**TRY IT:** Each line holding the word "repository" must appear in the answer, copied from the entries.

**LISTED RECORDS:**
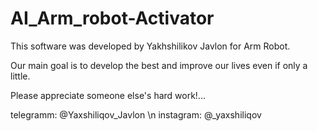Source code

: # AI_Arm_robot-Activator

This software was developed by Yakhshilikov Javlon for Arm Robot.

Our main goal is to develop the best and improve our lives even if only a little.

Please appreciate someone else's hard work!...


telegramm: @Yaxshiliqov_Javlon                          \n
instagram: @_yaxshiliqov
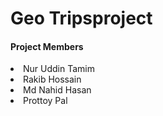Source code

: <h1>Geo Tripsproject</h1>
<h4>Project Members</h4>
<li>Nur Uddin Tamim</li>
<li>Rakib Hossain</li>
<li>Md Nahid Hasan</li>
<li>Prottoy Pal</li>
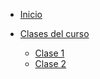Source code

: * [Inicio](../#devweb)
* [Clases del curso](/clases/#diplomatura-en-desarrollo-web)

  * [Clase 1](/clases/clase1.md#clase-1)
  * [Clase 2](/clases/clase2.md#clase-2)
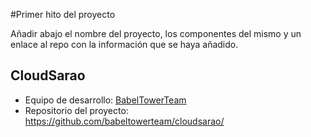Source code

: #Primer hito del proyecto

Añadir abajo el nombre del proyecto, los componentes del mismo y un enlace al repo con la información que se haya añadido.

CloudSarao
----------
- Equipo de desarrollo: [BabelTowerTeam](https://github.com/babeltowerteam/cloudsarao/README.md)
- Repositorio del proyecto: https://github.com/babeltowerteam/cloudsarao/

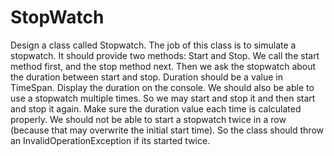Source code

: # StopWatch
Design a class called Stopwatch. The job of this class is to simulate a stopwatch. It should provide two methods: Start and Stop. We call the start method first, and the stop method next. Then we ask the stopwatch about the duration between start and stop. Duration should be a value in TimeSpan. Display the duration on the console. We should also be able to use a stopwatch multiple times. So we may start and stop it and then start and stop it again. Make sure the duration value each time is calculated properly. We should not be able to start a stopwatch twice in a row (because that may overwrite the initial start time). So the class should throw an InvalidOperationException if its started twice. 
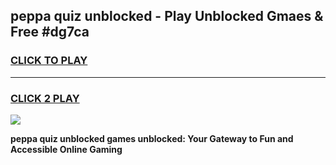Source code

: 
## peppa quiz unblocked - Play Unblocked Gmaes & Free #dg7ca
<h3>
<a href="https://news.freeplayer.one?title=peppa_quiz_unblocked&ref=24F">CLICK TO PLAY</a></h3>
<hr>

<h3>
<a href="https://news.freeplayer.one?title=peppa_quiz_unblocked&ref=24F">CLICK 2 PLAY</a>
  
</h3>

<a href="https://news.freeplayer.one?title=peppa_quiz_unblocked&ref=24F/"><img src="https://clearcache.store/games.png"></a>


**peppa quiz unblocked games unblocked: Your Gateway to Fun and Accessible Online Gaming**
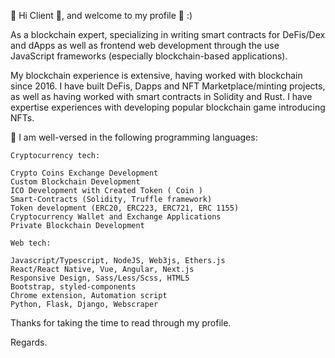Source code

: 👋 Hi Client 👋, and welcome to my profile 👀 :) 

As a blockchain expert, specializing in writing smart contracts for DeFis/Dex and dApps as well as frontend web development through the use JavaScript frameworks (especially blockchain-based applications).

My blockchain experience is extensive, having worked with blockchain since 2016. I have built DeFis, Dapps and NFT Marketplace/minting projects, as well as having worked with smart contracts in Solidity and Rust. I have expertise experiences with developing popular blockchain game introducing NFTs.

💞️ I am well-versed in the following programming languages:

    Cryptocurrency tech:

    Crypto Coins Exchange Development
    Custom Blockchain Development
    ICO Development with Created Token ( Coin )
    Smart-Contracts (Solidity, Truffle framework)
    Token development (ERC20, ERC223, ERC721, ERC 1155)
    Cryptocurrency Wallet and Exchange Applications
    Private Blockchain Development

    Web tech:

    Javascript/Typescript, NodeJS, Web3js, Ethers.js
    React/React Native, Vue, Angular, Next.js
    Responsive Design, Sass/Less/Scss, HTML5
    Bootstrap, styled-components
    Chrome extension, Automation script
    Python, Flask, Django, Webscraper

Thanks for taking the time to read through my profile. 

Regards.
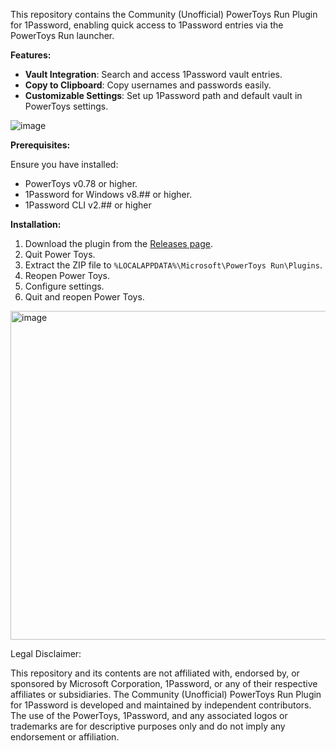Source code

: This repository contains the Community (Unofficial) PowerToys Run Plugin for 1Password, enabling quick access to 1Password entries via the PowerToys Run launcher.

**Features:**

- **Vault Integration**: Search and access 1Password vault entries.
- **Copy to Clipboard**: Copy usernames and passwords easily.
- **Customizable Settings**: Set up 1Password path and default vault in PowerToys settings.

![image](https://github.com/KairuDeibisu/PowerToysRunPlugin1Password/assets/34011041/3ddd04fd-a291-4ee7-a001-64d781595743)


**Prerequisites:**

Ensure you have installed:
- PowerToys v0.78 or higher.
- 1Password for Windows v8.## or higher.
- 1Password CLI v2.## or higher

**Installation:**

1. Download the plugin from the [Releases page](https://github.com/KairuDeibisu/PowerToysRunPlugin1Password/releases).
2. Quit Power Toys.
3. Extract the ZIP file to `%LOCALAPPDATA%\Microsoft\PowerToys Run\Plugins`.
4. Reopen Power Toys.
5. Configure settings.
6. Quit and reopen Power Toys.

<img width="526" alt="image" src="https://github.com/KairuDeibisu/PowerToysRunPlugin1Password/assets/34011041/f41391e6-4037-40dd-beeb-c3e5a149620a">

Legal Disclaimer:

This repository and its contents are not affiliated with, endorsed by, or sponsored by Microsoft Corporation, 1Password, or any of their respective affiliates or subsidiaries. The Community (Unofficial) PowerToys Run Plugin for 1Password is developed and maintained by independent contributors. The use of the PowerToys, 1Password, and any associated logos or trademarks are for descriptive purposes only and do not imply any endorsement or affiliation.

**WRITTEN SOLUTION:**
: This repository contains the Community (Unofficial) PowerToys Run Plugin for 1Password, enabling quick access to 1Password entries via the PowerToys Run launcher.
This repository and its contents are not affiliated with, endorsed by, or sponsored by Microsoft Corporation, 1Password, or any of their respective affiliates or subsidiaries. The Community (Unofficial) PowerToys Run Plugin for 1Password is developed and maintained by independent contributors. The use of the PowerToys, 1Password, and any associated logos or trademarks are for descriptive purposes only and do not imply any endorsement or affiliation.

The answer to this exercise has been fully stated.